Contextual understanding of code using AI is the next significant opportunity to raise the bar on code quality and engineering productivity.
How often do we find ourselves searching around in code? It might be for fixing a bug, adding some functionality,or connecting to another part of the app. When we do find the code we think we are looking for however, how well do we understand the code?
Finding code is usually not an issue (though in large codebases it can be challenging). It is more the matter of figuring out what the code does and why certain decisions were made. Documentation almost never exists, so developers have to sift through code comments, git history,and bug reports to get context.
About code comments, they often have the opposite effect of providing context as this author states:
The developers are biased for being the authors, they don’t have the capability of judging their own work from an outsider perspective and that will lead to comments that other developers will find it hard to read.
As developers, we often neglect to write code that explains itself and is self-documenting. In other words, if you write clean,legible code, that should be enough for other developers to understand.
What code does not easily explain is “why”. That is like unwritten rules, bad processes, and ancient files. We see what itis, but we have lost the context, which manifests itself in the following ways:
· History – What is the history and authorship of the code,
· Value – What does the code do to support the business need,
· Impact – What dependencies exist in the code,
· Quality – What ensures the code functions well.
Code search utilities do help somewhat. A decent tool can read code and code artifacts such as commit messages, log files, tests,etc. Some work across repositories and different languages. Understanding code from a history, value, impact and quality perspective however requires something deeper.
Current software development trends are leading us to growing code complexity. The original Unix distribution was a mere few thousand lines of code. Browsers are several million lines of code and modern operating systems are in the tens of millions of lines of code. The software in cars is now over hundred million lines of code. And Google manages two billion lines of code!

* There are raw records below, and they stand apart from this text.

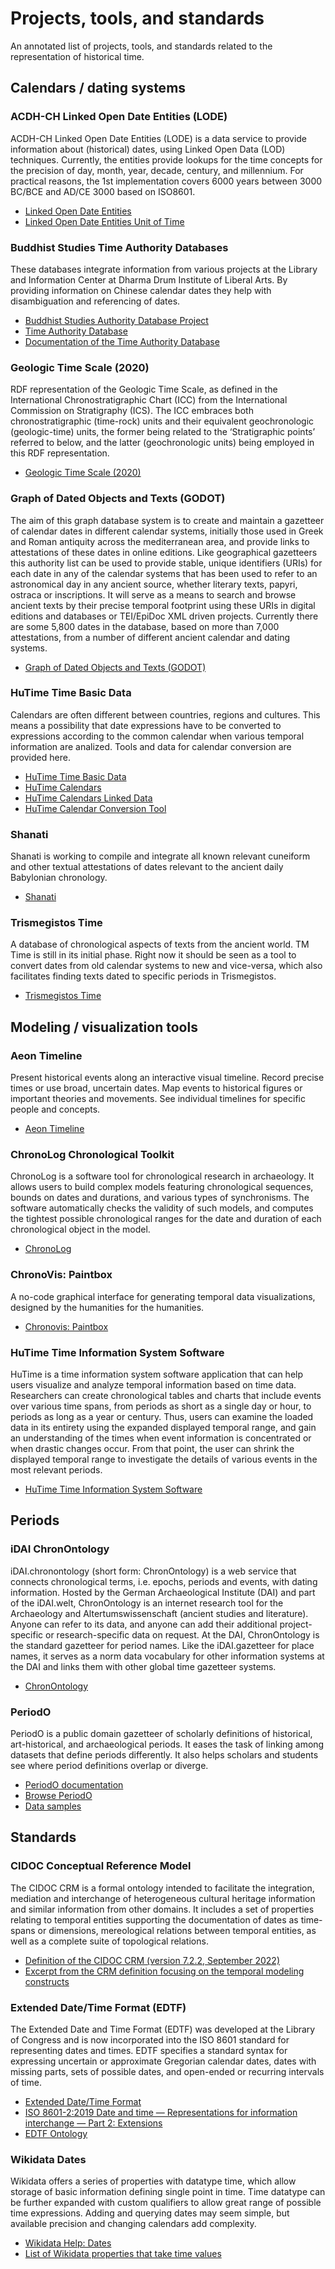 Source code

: # Projects, tools, and standards

An annotated list of projects, tools, and standards related to the representation of historical time.

## Calendars / dating systems

### ACDH-CH Linked Open Date Entities (LODE)

ACDH-CH Linked Open Date Entities (LODE) is a data service to provide information about (historical) dates, using Linked Open Data (LOD) techniques. Currently, the entities provide lookups for the time concepts for the precision of day, month, year, decade, century, and millennium. For practical reasons, the 1st implementation covers 6000 years between 3000 BC/BCE and AD/CE 3000 based on ISO8601.
    
* [Linked Open Date Entities](https://vocabs.dariah.eu/date_entities/en/)
* [Linked Open Date Entities Unit of Time](https://vocabs.dariah.eu/ut_entities/en/)

### Buddhist Studies Time Authority Databases

These databases integrate information from various projects at the Library and Information Center at Dharma Drum Institute of Liberal Arts. By providing information on Chinese calendar dates they help with disambiguation and referencing of dates.

* [Buddhist Studies Authority Database Project](https://authority.dila.edu.tw)
* [Time Authority Database](https://authority.dila.edu.tw/time/)
* [Documentation of the Time Authority Database](https://wiki.dila.edu.tw/pages/法鼓佛教學院時間規範資料庫說明：Notes_on_the_DDBC_Time_Authority_Database)

### Geologic Time Scale (2020)

RDF representation of the Geologic Time Scale, as defined in the International Chronostratigraphic Chart (ICC) from the International Commission on Stratigraphy (ICS). The ICC embraces both chronostratigraphic (time-rock) units and their equivalent geochronologic (geologic-time) units, the former being related to the ‘Stratigraphic points’ referred to below, and the latter (geochronologic units) being employed in this RDF representation.

* [Geologic Time Scale (2020)](http://resource.geosciml.org/vocabulary/timescale/gts2020)

### Graph of Dated Objects and Texts (GODOT)

The aim of this graph database system is to create and maintain a gazetteer of calendar dates in different calendar systems, initially those used in Greek and Roman antiquity across the mediterranean area, and provide links to attestations of these dates in online editions. Like geographical gazetteers this authority list can be used to provide stable, unique identifiers (URIs) for each date in any of the calendar systems that has been used to refer to an astronomical day in any ancient source, whether literary texts, papyri, ostraca or inscriptions. It will serve as a means to search and browse ancient texts by their precise temporal footprint using these URIs in digital editions and databases or TEI/EpiDoc XML driven projects. Currently there are some 5,800 dates in the database, based on more than 7,000 attestations, from a number of different ancient calendar and dating systems.

* [Graph of Dated Objects and Texts (GODOT)](https://godot.date)

### HuTime Time Basic Data

Calendars are often different between countries, regions and cultures. This means a possibility that date expressions have to be converted to expressions according to the common calendar when various temporal information are analized. Tools and data for calendar conversion are provided here.

* [HuTime Time Basic Data](http://www.hutime.org/basicdata/)
* [HuTime Calendars](http://www.hutime.org/basicdata/calendar/calendars/)
* [HuTime Calendars Linked Data](http://datetime.hutime.org/)
* [HuTime Calendar Conversion Tool](http://www.hutime.org/basicdata/calendar/form.html)

### Shanati

Shanati is working to compile and integrate all known relevant cuneiform and other textual attestations of dates relevant to the ancient daily Babylonian chronology.

* [Shanati](http://www.shanati.org)

### Trismegistos Time

A database of chronological aspects of texts from the ancient world. TM Time is still in its initial phase. Right now it should be seen as a tool to convert dates from old calendar systems to new and vice-versa, which also facilitates finding texts dated to specific periods in Trismegistos.

* [Trismegistos Time](https://www.trismegistos.org/time/)

## Modeling / visualization tools

### Aeon Timeline

Present historical events along an interactive visual timeline. Record precise times or use broad, uncertain dates. Map events to historical figures or important theories and movements. See individual timelines for specific people and concepts.

* [Aeon Timeline](https://timeline.app)

### ChronoLog Chronological Toolkit

ChronoLog is a software tool for chronological research in archaeology. It allows users to build complex models featuring chronological sequences, bounds on dates and durations, and various types of synchronisms. The software automatically checks the validity of such models, and computes the tightest possible chronological ranges for the date and duration of each chronological object in the  model.

* [ChronoLog](https://chrono.ulb.be)

### ChronoVis: Paintbox

A no-code graphical interface for generating temporal data visualizations, designed by the humanities for the humanities.

* [Chronovis: Paintbox](https://huegor.github.io/chronovis-paintbox/)

### HuTime Time Information System Software

HuTime is a time information system software application that can help users visualize and analyze temporal information based on time data. Researchers can create chronological tables and charts that include events over various time spans, from periods as short as a single day or hour, to periods as long as a year or century. Thus, users can examine the loaded data in its entirety using the expanded displayed temporal range, and gain an understanding of the times when event information is concentrated or when drastic changes occur. From that point, the user can shrink the displayed temporal range to investigate the details of various events in the most relevant periods.

* [HuTime Time Information System Software](http://www.hutime.org/hutime/index.html)

## Periods

### iDAI ChronOntology

iDAI.chronontology (short form: ChronOntology) is a web service that connects chronological terms, i.e. epochs, periods and events, with dating information. Hosted by the German Archaeological Institute (DAI) and part of the iDAI.welt, ChronOntology is an internet research tool for the Archaeology and Altertumswissenschaft (ancient studies and literature). Anyone can refer to its data, and anyone can add their additional project-specific or research-specific data on request. At the DAI, ChronOntology is the standard gazetteer for period names. Like the iDAI.gazetteer for place names, it serves as a norm data vocabulary for other information systems at the DAI and links them with other global time gazetteer systems.

* [ChronOntology](https://chronontology.dainst.org)

### PeriodO

PeriodO is a public domain gazetteer of scholarly definitions of historical, art-historical, and archaeological periods. It eases the task of linking among datasets that define periods differently. It also helps scholars and students see where period definitions overlap or diverge.

* [PeriodO documentation](https://perio.do/)
* [Browse PeriodO](https://client.perio.do/?page=backend-home&backendID=web-https%3A%2F%2Fdata.perio.do%2F)
* [Data samples](https://github.com/historical-time/data-samples/tree/main/periodo)

## Standards

### CIDOC Conceptual Reference Model

The CIDOC CRM is a formal ontology intended to facilitate the integration, mediation and interchange of heterogeneous cultural heritage information and similar information from other domains. It includes a set of properties relating to temporal entities supporting the documentation of dates as time-spans or dimensions, mereological relations between temporal entities, as well as a complete suite of topological relations.

* [Definition of the CIDOC CRM (version 7.2.2, September 2022)](https://www.cidoc-crm.org/sites/default/files/cidoc_crm_version_7.2.2%5B20%20Oct%5D.pdf)
* [Excerpt from the CRM definition focusing on the temporal modeling constructs](documents/CIDOC%20CRM%20SIG%20-%202022%20-%20Temporal%20relations.pdf)

### Extended Date/Time Format (EDTF)

The Extended Date and Time Format (EDTF) was developed at the Library of Congress and is now incorporated into the ISO 8601 standard for representing dates and times. EDTF specifies a standard syntax for expressing uncertain or approximate Gregorian calendar dates, dates with missing parts, sets of possible dates, and open-ended or recurring intervals of time.

* [Extended Date/Time Format](https://www.loc.gov/standards/datetime/)
* [ISO 8601-2:2019 Date and time — Representations for information interchange — Part 2: Extensions](https://www.iso.org/standard/70908.html)
* [EDTF Ontology](https://periodo.github.io/edtf-ontology/)

### Wikidata Dates

Wikidata offers a series of properties with datatype time, which allow storage of basic information defining single point in time. Time datatype can be further expanded with custom qualifiers to allow great range of possible time expressions. Adding and querying dates may seem simple, but available precision and changing calendars add complexity.

* [Wikidata Help: Dates](https://www.wikidata.org/wiki/Help:Dates)
* [List of Wikidata properties that take time values](https://www.wikidata.org/wiki/Special:ListProperties/time)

A modestly complex product will have high code complexity. Whether a scaling startup with a hundred developers or an enterprise with tens of thousands of developers, all have to content with growing volumes and dependencies in the code. A single API change for example can ripple across multiple products, requiring careful review and change to the code and the corresponding tests.
Adding to code complexity is the rate of change in code. With the advent of automation and DevOps tooling, developers are committing code into production on an ongoing basis. Case in point is Google, where developers commit code over 20,000 times per day.

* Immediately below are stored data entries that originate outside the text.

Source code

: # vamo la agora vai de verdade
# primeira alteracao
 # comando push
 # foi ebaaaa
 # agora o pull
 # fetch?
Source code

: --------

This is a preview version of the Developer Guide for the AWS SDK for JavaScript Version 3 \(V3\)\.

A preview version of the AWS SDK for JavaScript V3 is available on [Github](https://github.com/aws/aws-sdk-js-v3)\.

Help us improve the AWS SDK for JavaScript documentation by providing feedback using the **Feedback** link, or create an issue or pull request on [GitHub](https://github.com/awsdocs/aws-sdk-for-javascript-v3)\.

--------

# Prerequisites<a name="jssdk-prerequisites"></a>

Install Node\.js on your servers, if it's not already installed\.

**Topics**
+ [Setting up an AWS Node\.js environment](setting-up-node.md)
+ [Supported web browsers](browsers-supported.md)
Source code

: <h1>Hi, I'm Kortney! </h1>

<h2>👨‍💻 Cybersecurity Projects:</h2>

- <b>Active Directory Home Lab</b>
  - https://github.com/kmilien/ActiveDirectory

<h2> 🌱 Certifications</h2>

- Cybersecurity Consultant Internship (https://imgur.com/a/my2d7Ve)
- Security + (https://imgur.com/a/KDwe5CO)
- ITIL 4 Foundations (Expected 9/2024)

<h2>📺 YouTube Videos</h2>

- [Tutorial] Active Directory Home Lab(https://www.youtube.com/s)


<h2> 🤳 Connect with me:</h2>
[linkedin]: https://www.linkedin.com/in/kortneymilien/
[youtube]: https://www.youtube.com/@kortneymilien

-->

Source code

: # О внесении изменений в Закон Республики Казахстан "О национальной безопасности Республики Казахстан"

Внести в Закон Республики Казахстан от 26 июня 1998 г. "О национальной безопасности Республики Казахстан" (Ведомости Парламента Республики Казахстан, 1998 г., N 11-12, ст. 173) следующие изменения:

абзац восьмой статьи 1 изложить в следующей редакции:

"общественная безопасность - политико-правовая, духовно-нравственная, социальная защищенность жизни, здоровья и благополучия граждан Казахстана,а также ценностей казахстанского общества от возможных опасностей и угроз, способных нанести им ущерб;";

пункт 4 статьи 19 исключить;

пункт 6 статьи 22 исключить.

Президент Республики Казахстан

This means engineering teams now have to consider developer productivity and operational risk. It is not hard to see how a critical security protocol or patch could be missed or how a growing backlog of bugs and Jira tickets can slow down release cycles when developers cannot easily find answers to help them understand the codebase.
In speaking with engineering teams, the most common questions they ask among themselves are “where is X”, “who knows Y”, and “when Z changes, what happens”. Some answers can be searched for, but often deeper context is needed such as who is the expert or what dependencies exist.
AI can to used to tackle code complexity by providing more context. It can do this by augmenting for developers an understanding of the “why” behind the code and impact of code changes. The use of AI therefore can help to increase productivity and reduce security risks.
The way AI does this is by understanding business and technical semantics. Analysis of the codebase through AI created semantic tags. These tags are then analyzed to understand associations, further giving context around code. By applying these models to complex codebases, relevancy rates are improved as the model learns new concepts and patterns.
Contextual understanding of code is the next significant opportunity to raise the bar on code quality and engineering productivity. Human-based knowledge and community generated content are still helpful for developers. Increasingly the power and speed of AI is available to support developers in handling the growing complexity of code and the ability to manage and maintain large codebases.